I Did TOO Write That!

As you can tell, I’ve been pretty quiet on my blog. Haven’t posted  much. It’s not that I haven’t had things to say. (A talker always has something to say.) It’s been more of a quiet, reflective time in my life these last few months. I’ve kinda been doing my creative writing, here and there, but I’ve been quiet on that blog, as well. Different topics have fluttered in and out of my mind. That wasn’t the problem. It was the motivation to type it out. That’s where I lost my ooomph! To transfer from my mind to typed word just wasn’t happening. Some days it bothered me more than others. Some days, I figured, every blogger surely goes through this. I didn’t want to post just to be posting. I follow bloggers who take breaks or just have life happening to them. It’s life, right?

I can feel the urge to write on 2 of my blogs coming back. It’s sorta like a balloon being inflated, slowly, but getting there. This past weekend, I did a photo prompt for Trifecta. I liked the story my mind created so when I came into the office today, I pulled it up to show Jeannie. She read my story about  DesmondIt was the conversation right after she read it and later in the day that had me rolling.
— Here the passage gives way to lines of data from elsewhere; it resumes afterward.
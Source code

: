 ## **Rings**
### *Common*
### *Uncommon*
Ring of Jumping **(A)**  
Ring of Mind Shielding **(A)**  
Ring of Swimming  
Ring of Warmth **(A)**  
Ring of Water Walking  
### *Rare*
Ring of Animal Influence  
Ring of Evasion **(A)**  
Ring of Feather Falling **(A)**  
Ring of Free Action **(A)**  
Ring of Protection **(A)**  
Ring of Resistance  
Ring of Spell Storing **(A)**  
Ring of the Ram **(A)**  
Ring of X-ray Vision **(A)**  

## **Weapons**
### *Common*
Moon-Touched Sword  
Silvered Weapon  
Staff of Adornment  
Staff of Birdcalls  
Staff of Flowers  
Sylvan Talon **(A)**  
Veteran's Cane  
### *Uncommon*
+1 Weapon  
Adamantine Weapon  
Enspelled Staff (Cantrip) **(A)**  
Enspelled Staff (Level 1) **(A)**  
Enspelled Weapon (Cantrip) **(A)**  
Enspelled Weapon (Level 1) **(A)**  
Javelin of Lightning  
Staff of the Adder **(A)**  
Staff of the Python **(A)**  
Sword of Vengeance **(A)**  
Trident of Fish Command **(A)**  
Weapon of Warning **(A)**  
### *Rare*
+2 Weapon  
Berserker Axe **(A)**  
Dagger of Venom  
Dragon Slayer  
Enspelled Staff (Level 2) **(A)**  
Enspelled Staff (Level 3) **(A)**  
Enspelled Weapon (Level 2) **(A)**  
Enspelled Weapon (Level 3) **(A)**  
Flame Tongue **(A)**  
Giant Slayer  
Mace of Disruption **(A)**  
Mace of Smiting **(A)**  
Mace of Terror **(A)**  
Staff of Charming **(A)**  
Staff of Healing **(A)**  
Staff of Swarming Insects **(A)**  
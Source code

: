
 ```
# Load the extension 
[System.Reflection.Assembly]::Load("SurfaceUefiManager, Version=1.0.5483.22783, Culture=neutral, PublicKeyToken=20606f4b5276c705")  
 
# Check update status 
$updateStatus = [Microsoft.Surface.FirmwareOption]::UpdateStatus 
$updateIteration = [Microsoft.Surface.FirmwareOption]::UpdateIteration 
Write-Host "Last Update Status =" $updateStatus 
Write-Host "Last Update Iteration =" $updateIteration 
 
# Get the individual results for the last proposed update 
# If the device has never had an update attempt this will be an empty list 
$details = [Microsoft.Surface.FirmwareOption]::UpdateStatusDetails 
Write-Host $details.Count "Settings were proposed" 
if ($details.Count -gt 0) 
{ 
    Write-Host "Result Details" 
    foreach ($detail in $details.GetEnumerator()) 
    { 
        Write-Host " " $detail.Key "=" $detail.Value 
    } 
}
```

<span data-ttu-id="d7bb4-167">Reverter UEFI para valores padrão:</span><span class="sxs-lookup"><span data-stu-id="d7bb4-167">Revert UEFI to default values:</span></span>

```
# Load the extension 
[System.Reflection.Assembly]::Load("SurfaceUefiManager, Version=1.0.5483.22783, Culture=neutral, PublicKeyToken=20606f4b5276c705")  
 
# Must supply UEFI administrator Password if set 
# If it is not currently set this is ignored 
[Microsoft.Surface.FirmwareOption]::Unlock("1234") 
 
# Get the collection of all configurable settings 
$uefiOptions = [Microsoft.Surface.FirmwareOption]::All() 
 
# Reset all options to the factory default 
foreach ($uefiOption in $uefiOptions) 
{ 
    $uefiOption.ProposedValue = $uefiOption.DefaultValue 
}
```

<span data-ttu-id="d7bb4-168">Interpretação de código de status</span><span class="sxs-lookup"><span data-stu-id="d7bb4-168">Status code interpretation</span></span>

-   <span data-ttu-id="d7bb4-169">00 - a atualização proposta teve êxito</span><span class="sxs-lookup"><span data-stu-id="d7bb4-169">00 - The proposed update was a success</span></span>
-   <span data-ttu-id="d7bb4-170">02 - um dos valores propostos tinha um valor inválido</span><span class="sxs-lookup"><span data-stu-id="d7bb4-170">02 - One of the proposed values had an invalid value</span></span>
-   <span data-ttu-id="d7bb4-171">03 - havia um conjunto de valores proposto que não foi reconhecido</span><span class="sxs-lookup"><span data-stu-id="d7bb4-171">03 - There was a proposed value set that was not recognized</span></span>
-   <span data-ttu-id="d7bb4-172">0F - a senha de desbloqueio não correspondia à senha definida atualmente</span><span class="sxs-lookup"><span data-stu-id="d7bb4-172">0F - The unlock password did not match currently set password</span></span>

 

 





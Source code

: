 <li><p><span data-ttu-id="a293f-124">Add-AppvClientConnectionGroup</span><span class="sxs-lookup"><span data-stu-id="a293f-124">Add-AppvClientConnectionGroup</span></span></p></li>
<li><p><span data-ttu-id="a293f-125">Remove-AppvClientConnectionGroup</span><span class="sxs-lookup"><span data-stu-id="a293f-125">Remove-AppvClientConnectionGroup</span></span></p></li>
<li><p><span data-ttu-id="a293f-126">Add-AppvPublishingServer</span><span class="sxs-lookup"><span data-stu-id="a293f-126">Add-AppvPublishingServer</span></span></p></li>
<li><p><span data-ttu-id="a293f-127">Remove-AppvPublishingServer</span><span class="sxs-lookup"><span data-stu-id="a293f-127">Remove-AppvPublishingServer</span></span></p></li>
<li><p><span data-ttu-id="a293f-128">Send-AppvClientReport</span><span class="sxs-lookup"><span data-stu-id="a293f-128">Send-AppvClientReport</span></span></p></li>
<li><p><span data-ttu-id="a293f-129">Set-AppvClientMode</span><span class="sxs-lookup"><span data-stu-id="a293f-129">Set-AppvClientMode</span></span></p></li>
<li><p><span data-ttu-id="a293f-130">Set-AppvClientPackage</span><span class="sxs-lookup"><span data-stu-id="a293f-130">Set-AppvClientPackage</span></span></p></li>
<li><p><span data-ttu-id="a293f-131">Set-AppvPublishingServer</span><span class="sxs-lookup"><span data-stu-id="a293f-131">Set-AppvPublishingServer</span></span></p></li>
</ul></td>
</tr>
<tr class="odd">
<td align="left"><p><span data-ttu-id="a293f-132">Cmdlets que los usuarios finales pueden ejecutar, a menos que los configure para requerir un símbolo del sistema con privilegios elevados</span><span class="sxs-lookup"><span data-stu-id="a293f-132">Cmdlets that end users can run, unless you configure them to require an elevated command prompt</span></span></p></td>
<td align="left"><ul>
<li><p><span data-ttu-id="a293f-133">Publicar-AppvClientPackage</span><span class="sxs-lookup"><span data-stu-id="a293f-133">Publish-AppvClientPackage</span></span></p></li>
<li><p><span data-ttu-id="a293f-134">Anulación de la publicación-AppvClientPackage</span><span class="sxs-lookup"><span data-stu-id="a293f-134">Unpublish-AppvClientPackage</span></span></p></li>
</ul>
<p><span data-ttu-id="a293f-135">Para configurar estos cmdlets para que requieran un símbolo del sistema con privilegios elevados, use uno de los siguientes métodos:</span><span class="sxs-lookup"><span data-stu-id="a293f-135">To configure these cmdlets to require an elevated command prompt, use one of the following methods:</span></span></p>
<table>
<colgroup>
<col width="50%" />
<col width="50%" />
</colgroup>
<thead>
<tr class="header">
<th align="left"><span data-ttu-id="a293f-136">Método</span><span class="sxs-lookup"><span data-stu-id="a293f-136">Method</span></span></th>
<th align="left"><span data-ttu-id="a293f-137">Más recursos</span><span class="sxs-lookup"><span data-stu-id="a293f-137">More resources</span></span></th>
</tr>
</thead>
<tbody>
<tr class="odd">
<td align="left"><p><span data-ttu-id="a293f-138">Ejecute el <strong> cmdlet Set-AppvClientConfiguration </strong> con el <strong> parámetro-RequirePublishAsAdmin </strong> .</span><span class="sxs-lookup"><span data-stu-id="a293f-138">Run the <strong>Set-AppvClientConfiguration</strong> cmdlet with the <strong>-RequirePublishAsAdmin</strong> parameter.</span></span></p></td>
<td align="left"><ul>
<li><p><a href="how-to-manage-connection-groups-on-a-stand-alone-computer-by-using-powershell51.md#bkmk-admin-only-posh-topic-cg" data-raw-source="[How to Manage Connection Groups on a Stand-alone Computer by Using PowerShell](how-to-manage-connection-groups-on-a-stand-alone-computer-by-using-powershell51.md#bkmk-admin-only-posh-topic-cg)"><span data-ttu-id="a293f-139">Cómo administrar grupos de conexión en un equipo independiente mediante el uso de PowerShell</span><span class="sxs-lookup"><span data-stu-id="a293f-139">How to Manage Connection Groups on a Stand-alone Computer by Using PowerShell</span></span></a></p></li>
Curious about Jeannie’s thoughts, I asked her. She told me: “It’s really good but it doesn’t sound like you.” 

Why do we always have this conversation??


Jeannie went on to explain most people write the way they talk. I’ll give her that. We tease Robin about her reports because she truly does write the way she talks. You can almost hear Robin’s New England accent in her written words. Then Jeannie went on to ask me this————->”How do I know  you didn’t plagiarise this?” Is she serious???? Or is she being Jeannie????? (monkey face again!!!!!) Of course, I ask her. Aloud! Jeannie came up with the theory that maybe I pretended to write the story to play a joke on her. Say what??? (my  monkey face is getting tired!)  “Uh no, Jeannie. Why would I go through all that? It’s just how I write.”

We tabled the conversation to take care of some serious business. A trip to DQ! 

Later that afternoon, as we’re talking about how people have negative images and self-talk, Jeannie suggests we should write a book about the subject. This is my opportunity to tease her for saying I plagiarised! Jeannie’s response to this is:

“You don’t talk like you write. You use big words I don’t hear you say in every day conversation. You sound much more intelligent when you write.” 

By now, I really am ROFL because I know Jeannie is not meaning to come across that way.  She tries to back up, explain again but finally acknowledges she’s just digging a deeper hole! 

I think Jeannie and I will have many variations of this conversation throughout our friendship. We did go on to talk about how Jeannie use to like to write but she doesn’t have time these days. I shared with her an idea I have for a new writing prompt. Jeannie listened and then proceeded to tell me: “You have too much time to think!” I love my Jeannie!